When these are harvested, GVL or gamma-valerolactone can be used as an additive with gasoline or further purified through distillation into hydrocarbons (what is often termed “green fuel”) utilized by internal combustion engines.

The Limitations Of GVL

There are a number of limitations that the hinder GVL from being used at an industrial level.

One of the reasons is that the manufacturing process uses expensive catalysts which make its production costly.

Another reason why GVL is rarely in use on an industrial scale is because the catalyst used cannot support sustained reaction.

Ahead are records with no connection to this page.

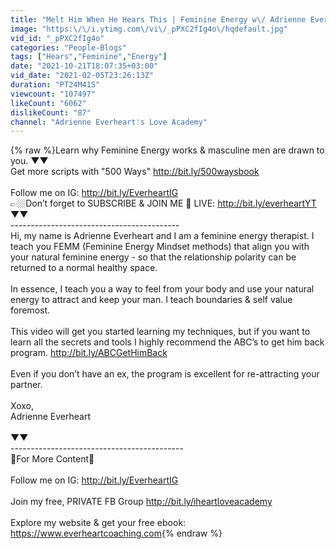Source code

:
 ```yaml
---
title: "Melt Him When He Hears This | Feminine Energy w\/ Adrienne Everheart"
image: "https:\/\/i.ytimg.com\/vi\/_pPXC2fIg4o\/hqdefault.jpg"
vid_id: "_pPXC2fIg4o"
categories: "People-Blogs"
tags: ["Hears","Feminine","Energy"]
date: "2021-10-21T18:07:35+03:00"
vid_date: "2021-02-05T23:26:13Z"
duration: "PT24M41S"
viewcount: "107497"
likeCount: "6062"
dislikeCount: "87"
channel: "Adrienne Everheart's Love Academy"
---
```

{% raw %}Learn why Feminine Energy works &amp; masculine men are drawn to you. ▼▼<br />Get more scripts with &quot;500 Ways&quot;    <a rel="nofollow" target="blank" href="http://bit.ly/500waysbook">http://bit.ly/500waysbook</a><br /><br />Follow me on IG: <a rel="nofollow" target="blank" href="http://bit.ly/EverheartIG">http://bit.ly/EverheartIG</a>  <br />👉🏼Don’t forget to SUBSCRIBE &amp; JOIN ME 🔔 LIVE: <a rel="nofollow" target="blank" href="http://bit.ly/everheartYT">http://bit.ly/everheartYT</a> ▼▼<br />------------------------------------------<br />Hi, my name is Adrienne Everheart and I am a feminine energy therapist. I teach you FEMM (Feminine Energy Mindset methods) that align you with your natural feminine energy - so that the relationship polarity can be returned to a normal healthy space.  <br /><br />In essence, I teach you a way to feel from your body and use your natural energy to attract and keep your man. I teach boundaries &amp; self value foremost. <br /><br />This video will get you started learning my techniques, but if you want to learn all the secrets and tools I highly recommend the ABC’s to get him back program. <a rel="nofollow" target="blank" href="http://bit.ly/ABCGetHimBack">http://bit.ly/ABCGetHimBack</a><br /><br />Even if you don’t have an ex, the program is excellent for re-attracting your partner.<br /><br />Xoxo,<br />Adrienne Everheart<br /><br />▼▼<br />-------------------------------------------<br />💎For More Content💎 <br /><br />Follow me on IG: <a rel="nofollow" target="blank" href="http://bit.ly/EverheartIG">http://bit.ly/EverheartIG</a> <br /><br />Join my free, PRIVATE FB Group <a rel="nofollow" target="blank" href="http://bit.ly/iheartloveacademy">http://bit.ly/iheartloveacademy</a> <br /><br />Explore my website &amp; get your free ebook: <a rel="nofollow" target="blank" href="https://www.everheartcoaching.com">https://www.everheartcoaching.com</a>{% endraw %}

Surmounting The Limitations Facing GVL

Rafael Luque and his team were able to surmount the limitations mentioned earlier by preparing GVL from hydrogenation of methyl levulinate or levulinic acid using different catalysts. One of the catalysts tested was pure titanium dioxide. They altered the volume of the catalyst, temperature, speed of inflow into the reactor as well as the initial substrate concentration.

The scientists synthesized titanium dioxide-based catalyst with five percent nanoparticles. The finding showed that the researchers used 98 percent of the initial substance and their catalyst was able to facilitate the conversion of 97 percent of that amount to GVL – which is their target product.

The result was considerably higher compared to previous catalysts used in similar reactions in the past.

A clear example was the use of carbon-based ruthenium catalyst. This experiment carried out by other researchers shows that 83 percent of levulinic acid was used as a substrate but only 52 percent of that amount was converted to GVL.

The low efficiency of the catalyst makes it non-efficient for adoption in industrial process.

The Important Quality Of The New Catalyst

An efficient catalyst should also be stable.

An efficient catalyst should also be stable. This is a quality that is often not always talked about –especially by those that are not experts in the industry.

Titanium dioxide-based catalyst with nanoparticles was stable which is an important discovery of this study.

Earlier studied catalysts usually lose their activity two hours into the reaction but titanium dioxide-based catalyst with nanoparticles continuously synthesized GVL for over 24 hours.

According to the researchers, the synthesis of GVL involves short-term reactions in batch reactors.

The catalyst which is based on titanium dioxide crystals is cheap, stable, and highly efficient.

In the quest to increase the biofuel production capacity of the United States, any technology that speeds up its production is definitely welcomed.